TASK DESCRIPTION – From the entries below, print exactly the span beginning with the line holding "The challenge was" and ending with the line holding "第三部分：Mybatis+Spring整合SpringMVC", endpoints included, and skip any pictures.
── DATA
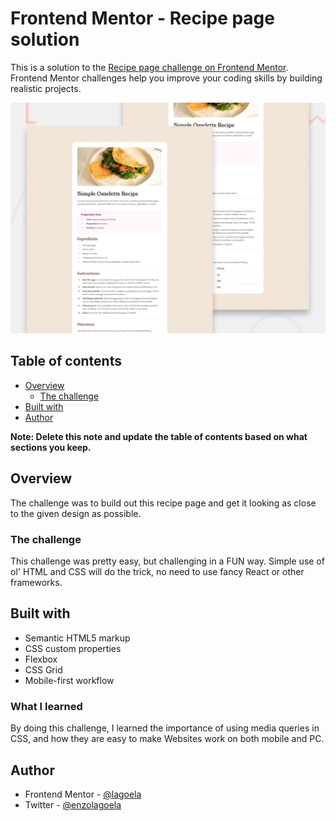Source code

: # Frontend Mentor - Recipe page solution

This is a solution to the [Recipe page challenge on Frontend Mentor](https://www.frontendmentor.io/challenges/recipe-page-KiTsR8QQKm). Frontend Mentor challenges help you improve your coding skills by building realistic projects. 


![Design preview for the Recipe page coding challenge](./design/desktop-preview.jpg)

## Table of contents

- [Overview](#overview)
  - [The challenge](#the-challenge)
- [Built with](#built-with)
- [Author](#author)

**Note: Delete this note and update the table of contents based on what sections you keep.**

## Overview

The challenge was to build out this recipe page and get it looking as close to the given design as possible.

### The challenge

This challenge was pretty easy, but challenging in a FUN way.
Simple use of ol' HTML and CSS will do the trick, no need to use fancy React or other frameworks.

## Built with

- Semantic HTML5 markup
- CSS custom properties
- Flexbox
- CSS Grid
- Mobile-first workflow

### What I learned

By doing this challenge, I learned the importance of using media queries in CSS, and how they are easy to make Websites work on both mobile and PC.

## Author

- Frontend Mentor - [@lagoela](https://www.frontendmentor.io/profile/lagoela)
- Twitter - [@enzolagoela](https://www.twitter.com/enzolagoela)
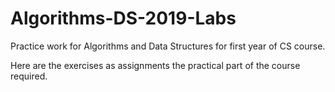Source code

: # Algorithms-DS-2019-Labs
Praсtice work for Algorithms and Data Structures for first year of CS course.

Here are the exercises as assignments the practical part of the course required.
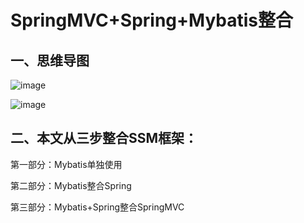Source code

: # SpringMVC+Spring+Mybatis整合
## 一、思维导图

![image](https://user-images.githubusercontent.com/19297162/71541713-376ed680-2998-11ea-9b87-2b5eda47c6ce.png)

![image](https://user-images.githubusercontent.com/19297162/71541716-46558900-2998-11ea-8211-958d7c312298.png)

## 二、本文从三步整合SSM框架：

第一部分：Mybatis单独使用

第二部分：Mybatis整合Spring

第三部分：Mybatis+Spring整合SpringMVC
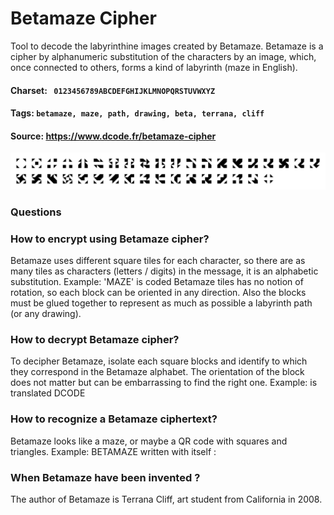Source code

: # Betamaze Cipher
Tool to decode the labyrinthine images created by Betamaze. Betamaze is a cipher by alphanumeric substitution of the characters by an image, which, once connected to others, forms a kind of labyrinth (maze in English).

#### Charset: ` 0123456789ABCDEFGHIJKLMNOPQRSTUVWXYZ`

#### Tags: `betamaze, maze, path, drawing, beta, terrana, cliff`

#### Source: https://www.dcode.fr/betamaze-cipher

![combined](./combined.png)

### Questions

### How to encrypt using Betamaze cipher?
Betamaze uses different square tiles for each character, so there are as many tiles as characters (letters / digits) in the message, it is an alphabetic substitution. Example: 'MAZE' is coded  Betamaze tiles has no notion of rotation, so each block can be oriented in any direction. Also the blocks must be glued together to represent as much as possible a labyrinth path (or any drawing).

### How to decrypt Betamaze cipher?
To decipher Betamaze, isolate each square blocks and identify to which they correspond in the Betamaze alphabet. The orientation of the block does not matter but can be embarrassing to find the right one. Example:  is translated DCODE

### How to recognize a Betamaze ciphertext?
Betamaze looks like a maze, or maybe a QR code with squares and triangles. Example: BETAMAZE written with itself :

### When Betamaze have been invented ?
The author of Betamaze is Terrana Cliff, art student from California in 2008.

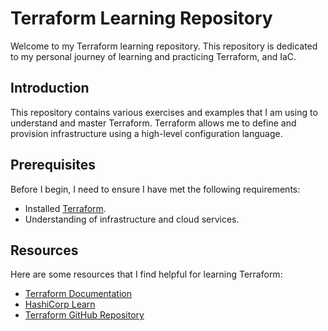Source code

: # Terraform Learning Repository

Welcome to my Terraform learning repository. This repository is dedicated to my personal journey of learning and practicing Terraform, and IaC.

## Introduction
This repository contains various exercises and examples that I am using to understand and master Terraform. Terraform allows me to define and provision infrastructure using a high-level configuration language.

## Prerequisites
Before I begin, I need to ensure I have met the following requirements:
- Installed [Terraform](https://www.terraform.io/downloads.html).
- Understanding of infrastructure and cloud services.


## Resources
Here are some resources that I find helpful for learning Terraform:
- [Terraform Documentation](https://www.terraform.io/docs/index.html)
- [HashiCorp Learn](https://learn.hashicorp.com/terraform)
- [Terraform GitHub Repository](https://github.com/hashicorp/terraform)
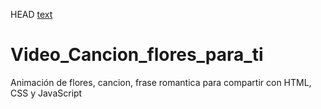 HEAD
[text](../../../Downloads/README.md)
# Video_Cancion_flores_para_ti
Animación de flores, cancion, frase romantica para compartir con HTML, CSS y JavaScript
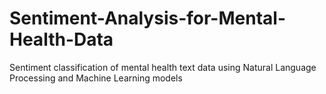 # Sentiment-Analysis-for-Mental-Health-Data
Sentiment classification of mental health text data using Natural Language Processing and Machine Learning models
────
OUTPUT BELOW –
The challenge was to build out this recipe page and get it looking as close to the given design as possible.

### The challenge

This challenge was pretty easy, but challenging in a FUN way.
Simple use of ol' HTML and CSS will do the trick, no need to use fancy React or other frameworks.

## Built with

- Semantic HTML5 markup
- CSS custom properties
- Flexbox
- CSS Grid
- Mobile-first workflow

### What I learned

By doing this challenge, I learned the importance of using media queries in CSS, and how they are easy to make Websites work on both mobile and PC.

## Author

- Frontend Mentor - [@lagoela](https://www.frontendmentor.io/profile/lagoela)
- Twitter - [@enzolagoela](https://www.twitter.com/enzolagoela)
Source code

: # Algorithms-DS-2019-Labs
Praсtice work for Algorithms and Data Structures for first year of CS course.

Here are the exercises as assignments the practical part of the course required.
Source code

: # SpringMVC+Spring+Mybatis整合
## 一、思维导图

![image](https://user-images.githubusercontent.com/19297162/71541713-376ed680-2998-11ea-9b87-2b5eda47c6ce.png)

![image](https://user-images.githubusercontent.com/19297162/71541716-46558900-2998-11ea-8211-958d7c312298.png)

## 二、本文从三步整合SSM框架：

第一部分：Mybatis单独使用

第二部分：Mybatis整合Spring

第三部分：Mybatis+Spring整合SpringMVC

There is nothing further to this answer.